Show all lines from the records below in which the string "states" is present.

[Opening SUPPLIED ENTRIES section]

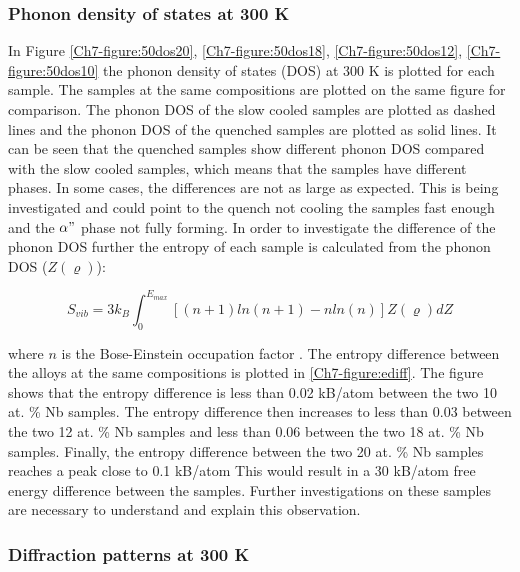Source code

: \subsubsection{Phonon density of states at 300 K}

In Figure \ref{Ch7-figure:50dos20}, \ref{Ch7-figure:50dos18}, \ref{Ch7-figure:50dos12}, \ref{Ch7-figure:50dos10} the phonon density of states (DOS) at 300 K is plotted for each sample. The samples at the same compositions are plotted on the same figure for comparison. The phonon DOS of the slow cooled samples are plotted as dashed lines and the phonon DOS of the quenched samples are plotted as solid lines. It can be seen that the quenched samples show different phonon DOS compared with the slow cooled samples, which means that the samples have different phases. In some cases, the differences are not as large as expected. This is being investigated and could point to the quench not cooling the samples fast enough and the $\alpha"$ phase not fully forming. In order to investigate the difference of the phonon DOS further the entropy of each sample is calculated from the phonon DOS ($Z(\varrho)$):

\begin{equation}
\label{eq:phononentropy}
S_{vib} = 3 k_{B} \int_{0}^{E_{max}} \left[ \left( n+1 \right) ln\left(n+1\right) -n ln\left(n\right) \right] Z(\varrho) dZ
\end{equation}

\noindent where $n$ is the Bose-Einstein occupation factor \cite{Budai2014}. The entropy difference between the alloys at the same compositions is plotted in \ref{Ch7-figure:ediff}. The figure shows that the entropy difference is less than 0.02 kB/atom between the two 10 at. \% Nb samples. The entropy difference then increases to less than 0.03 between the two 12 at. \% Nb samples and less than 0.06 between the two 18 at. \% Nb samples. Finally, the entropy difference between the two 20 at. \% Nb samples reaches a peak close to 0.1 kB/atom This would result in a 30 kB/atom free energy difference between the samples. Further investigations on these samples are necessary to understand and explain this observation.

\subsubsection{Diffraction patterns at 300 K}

[Closing SUPPLIED ENTRIES section]
[Opening SUPPLIED ENTRIES section]

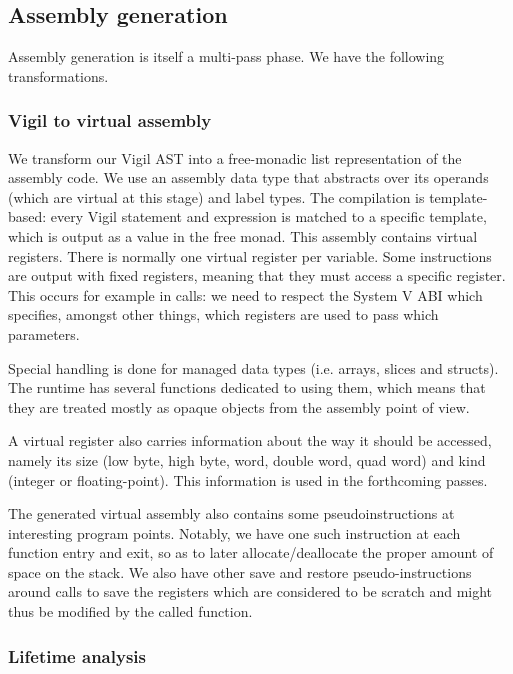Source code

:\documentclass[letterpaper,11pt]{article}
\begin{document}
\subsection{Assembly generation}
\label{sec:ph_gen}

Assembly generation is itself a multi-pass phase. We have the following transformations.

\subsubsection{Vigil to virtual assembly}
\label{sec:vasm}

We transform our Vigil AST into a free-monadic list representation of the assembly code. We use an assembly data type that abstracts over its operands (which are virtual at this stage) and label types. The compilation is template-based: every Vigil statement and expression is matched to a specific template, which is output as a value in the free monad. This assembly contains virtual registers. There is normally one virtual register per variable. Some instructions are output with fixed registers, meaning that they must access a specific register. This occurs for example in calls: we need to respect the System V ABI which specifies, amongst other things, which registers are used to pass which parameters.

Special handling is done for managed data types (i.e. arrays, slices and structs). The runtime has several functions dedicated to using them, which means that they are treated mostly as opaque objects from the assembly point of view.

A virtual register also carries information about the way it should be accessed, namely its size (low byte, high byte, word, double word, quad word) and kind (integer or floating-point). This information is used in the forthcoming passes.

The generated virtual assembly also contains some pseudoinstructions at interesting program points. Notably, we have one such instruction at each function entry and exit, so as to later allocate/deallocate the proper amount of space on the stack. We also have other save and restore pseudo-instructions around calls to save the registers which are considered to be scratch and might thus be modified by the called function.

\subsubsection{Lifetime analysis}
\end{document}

[Closing SUPPLIED ENTRIES section]

RESULT OF THIS TASK
: \subsubsection{Phonon density of states at 300 K}
In Figure \ref{Ch7-figure:50dos20}, \ref{Ch7-figure:50dos18}, \ref{Ch7-figure:50dos12}, \ref{Ch7-figure:50dos10} the phonon density of states (DOS) at 300 K is plotted for each sample. The samples at the same compositions are plotted on the same figure for comparison. The phonon DOS of the slow cooled samples are plotted as dashed lines and the phonon DOS of the quenched samples are plotted as solid lines. It can be seen that the quenched samples show different phonon DOS compared with the slow cooled samples, which means that the samples have different phases. In some cases, the differences are not as large as expected. This is being investigated and could point to the quench not cooling the samples fast enough and the $\alpha"$ phase not fully forming. In order to investigate the difference of the phonon DOS further the entropy of each sample is calculated from the phonon DOS ($Z(\varrho)$):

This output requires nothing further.